** Opening Task data block **
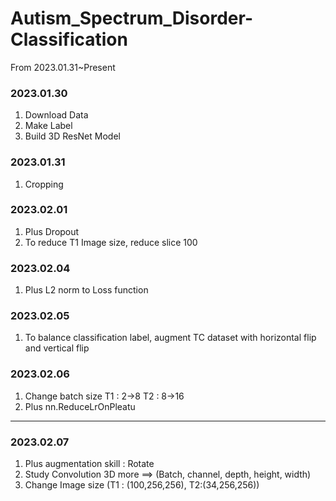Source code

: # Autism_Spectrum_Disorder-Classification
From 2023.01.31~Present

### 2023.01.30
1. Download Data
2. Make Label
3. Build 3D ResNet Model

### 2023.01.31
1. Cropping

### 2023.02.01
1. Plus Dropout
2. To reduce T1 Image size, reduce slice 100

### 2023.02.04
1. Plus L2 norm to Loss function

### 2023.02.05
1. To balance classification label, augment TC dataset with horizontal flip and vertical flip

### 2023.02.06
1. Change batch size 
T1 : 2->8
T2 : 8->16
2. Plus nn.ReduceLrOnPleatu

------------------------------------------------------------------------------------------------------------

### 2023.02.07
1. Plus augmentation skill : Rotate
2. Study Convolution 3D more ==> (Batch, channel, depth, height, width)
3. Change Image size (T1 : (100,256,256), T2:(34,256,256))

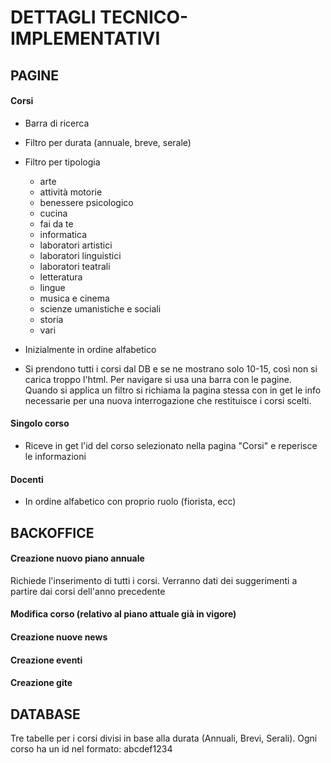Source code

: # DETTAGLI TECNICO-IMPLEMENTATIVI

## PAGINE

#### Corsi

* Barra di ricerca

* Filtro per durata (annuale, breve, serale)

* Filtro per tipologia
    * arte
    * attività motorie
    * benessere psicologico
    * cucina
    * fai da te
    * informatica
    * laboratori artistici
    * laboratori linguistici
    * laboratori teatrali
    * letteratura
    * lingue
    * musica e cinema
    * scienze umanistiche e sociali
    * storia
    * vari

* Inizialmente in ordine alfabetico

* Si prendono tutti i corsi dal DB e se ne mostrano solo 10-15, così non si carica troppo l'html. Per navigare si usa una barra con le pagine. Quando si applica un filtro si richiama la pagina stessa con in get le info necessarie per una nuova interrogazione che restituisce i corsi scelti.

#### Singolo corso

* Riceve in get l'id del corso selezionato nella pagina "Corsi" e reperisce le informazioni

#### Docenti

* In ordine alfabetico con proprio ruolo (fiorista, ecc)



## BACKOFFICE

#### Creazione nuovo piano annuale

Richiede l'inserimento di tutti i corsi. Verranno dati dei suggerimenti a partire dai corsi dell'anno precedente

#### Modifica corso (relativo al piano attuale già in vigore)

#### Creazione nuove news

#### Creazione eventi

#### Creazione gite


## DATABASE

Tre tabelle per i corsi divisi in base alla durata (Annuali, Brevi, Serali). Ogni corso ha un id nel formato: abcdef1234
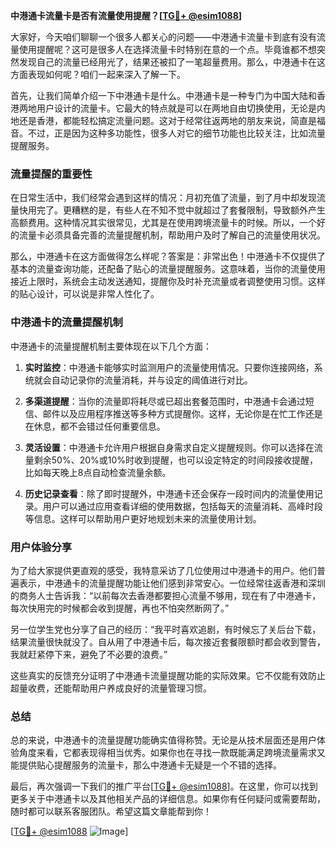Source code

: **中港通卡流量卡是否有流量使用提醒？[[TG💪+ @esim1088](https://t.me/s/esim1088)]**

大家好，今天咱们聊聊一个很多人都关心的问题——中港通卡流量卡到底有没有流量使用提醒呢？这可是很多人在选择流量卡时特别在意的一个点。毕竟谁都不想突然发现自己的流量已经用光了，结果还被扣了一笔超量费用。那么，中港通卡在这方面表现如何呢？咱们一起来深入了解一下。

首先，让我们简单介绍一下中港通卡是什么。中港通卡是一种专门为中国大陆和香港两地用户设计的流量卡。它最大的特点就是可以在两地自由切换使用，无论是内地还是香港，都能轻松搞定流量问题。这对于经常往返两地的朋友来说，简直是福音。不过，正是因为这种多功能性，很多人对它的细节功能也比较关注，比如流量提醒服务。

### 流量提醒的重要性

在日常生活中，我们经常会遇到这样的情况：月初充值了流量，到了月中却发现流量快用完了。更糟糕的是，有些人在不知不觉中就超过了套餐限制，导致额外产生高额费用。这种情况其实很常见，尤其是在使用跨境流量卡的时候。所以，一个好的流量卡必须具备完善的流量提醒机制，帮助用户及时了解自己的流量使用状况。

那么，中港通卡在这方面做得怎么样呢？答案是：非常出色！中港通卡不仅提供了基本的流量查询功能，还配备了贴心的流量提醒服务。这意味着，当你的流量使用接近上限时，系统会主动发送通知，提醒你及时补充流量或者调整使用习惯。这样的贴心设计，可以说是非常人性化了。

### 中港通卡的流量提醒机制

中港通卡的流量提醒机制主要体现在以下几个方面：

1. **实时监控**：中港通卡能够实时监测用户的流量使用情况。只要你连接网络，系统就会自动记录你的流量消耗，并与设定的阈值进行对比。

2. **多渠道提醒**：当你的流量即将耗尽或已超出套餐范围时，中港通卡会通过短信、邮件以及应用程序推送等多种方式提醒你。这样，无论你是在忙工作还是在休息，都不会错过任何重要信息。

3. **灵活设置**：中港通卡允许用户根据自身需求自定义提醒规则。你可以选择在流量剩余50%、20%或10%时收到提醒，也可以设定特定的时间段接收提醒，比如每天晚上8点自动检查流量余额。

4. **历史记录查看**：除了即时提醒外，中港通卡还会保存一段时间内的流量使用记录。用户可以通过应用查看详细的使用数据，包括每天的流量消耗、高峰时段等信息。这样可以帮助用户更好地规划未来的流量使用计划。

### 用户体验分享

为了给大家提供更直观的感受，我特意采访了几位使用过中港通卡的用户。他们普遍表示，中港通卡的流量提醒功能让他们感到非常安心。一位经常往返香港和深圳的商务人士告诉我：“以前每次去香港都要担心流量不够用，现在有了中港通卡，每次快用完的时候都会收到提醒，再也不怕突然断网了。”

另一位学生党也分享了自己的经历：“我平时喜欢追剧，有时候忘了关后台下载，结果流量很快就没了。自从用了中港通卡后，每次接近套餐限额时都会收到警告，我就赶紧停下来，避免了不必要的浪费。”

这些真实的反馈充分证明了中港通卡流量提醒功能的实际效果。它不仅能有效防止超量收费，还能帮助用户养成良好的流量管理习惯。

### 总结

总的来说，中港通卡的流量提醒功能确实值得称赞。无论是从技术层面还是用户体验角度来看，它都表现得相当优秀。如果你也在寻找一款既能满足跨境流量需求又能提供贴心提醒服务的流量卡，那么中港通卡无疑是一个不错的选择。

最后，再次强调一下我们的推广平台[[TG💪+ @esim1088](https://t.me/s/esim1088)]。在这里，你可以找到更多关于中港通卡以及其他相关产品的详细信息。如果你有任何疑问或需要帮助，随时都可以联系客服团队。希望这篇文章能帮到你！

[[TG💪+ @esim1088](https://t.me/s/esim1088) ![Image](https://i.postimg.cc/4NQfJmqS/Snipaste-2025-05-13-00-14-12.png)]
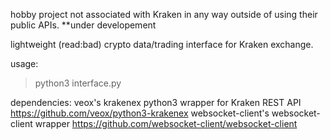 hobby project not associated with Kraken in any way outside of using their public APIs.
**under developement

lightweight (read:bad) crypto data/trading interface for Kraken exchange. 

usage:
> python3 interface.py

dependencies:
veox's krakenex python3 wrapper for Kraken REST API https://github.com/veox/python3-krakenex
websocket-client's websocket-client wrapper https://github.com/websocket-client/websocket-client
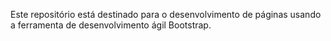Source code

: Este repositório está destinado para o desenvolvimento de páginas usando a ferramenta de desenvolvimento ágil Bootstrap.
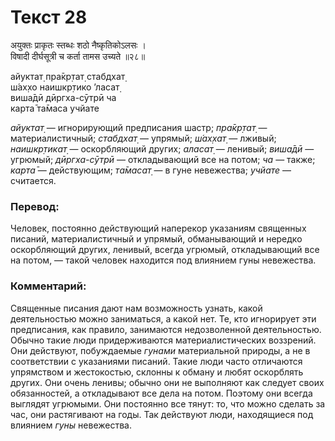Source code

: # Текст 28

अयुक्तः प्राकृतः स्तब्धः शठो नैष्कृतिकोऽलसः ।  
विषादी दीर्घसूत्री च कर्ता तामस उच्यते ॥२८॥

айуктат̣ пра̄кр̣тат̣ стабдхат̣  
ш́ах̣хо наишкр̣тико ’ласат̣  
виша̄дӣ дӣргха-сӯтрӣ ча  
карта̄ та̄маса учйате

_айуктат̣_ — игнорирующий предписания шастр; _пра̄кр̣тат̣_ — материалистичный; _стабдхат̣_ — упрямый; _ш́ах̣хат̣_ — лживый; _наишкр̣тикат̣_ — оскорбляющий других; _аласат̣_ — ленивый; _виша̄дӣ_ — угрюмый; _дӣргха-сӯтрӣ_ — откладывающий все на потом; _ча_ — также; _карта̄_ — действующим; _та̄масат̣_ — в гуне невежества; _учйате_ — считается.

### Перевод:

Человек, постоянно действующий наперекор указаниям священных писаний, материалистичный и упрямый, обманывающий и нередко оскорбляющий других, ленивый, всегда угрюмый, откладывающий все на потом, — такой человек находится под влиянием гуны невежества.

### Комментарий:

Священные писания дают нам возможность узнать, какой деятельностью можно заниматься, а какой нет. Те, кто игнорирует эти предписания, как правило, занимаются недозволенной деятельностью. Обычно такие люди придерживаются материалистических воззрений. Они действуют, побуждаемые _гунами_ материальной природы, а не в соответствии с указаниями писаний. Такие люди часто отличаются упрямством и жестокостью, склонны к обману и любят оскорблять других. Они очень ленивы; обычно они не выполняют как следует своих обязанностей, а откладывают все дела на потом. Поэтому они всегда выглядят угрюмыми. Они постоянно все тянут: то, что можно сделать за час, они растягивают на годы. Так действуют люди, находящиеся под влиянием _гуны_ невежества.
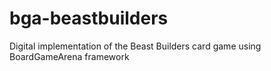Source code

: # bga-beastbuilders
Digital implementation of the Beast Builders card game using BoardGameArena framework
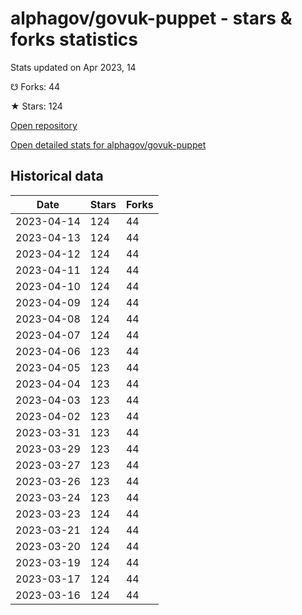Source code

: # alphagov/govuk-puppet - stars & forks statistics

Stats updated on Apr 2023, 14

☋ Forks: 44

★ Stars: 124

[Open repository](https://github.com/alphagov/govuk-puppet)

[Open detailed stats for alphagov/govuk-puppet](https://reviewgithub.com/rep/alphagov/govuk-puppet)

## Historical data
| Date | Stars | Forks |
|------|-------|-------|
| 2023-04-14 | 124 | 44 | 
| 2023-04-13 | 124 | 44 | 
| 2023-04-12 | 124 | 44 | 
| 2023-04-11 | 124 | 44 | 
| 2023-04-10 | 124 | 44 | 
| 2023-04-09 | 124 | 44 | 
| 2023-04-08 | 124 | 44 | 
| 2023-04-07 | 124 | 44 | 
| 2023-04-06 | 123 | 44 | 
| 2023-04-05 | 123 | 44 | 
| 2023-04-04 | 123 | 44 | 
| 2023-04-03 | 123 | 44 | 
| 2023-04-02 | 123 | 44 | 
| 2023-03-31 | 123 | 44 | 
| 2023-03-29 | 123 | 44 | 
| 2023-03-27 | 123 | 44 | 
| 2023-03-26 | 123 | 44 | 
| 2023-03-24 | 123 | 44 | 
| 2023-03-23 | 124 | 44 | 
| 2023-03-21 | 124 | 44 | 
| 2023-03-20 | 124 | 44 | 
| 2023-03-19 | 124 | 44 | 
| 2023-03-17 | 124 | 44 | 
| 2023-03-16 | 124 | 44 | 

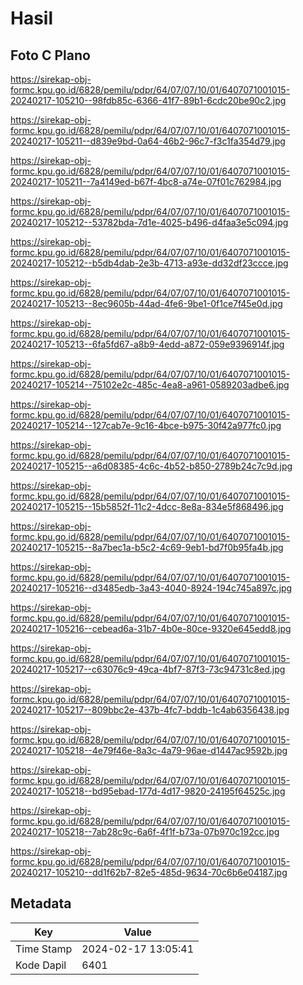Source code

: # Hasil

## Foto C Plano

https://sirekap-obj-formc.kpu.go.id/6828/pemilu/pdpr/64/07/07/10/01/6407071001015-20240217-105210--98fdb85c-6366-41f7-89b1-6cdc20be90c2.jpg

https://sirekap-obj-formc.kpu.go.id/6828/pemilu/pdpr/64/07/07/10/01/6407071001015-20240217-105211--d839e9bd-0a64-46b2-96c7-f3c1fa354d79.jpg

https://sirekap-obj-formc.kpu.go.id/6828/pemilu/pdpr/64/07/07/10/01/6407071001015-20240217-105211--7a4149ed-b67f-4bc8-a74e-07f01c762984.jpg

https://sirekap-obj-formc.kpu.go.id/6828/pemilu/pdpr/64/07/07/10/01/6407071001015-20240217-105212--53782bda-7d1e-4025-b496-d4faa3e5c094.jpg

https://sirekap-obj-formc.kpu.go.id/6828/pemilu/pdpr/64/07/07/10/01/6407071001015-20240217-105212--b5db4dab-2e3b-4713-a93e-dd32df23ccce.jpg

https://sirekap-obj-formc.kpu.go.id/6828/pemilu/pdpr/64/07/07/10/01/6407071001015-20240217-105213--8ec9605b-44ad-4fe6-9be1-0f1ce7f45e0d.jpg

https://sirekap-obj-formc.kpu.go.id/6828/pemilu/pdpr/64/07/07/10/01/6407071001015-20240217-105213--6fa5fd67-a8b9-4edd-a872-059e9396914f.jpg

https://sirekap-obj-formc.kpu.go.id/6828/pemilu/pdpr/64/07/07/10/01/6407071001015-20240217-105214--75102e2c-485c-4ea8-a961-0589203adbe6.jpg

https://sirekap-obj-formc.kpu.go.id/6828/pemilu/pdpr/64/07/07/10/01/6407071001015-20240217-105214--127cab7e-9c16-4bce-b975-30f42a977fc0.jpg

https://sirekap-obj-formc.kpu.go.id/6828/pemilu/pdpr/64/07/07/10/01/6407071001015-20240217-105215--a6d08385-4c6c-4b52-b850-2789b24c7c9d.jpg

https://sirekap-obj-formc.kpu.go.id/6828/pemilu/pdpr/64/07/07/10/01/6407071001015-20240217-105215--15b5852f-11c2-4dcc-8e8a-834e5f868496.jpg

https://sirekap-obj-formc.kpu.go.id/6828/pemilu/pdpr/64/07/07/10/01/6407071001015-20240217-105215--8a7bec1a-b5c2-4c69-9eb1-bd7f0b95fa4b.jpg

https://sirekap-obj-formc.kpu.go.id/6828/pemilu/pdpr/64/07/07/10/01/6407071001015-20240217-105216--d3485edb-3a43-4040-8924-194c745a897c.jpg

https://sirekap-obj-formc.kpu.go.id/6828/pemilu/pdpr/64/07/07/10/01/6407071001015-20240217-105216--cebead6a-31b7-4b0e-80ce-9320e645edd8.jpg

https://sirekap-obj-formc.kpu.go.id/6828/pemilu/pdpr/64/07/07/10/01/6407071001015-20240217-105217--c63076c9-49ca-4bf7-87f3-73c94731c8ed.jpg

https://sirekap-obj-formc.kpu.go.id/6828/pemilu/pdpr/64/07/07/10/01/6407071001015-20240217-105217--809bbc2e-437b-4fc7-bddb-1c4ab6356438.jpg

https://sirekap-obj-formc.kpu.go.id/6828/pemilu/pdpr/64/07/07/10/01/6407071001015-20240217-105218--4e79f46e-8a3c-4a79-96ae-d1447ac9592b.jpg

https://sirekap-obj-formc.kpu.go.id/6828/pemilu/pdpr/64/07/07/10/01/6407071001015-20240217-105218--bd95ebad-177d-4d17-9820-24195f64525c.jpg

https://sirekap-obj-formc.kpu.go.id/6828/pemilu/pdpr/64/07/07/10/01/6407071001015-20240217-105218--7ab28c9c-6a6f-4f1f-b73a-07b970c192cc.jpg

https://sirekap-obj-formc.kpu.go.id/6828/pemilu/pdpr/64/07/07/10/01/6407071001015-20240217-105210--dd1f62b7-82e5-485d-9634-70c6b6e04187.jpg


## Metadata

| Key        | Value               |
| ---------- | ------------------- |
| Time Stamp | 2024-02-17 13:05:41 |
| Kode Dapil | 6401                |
** Closing Task data block **
## Your objective
Above are some records. Copy each of their lines that holds the string "wrapper".

## Solved problem
veox's krakenex python3 wrapper for Kraken REST API https://github.com/veox/python3-krakenex
websocket-client's websocket-client wrapper https://github.com/websocket-client/websocket-client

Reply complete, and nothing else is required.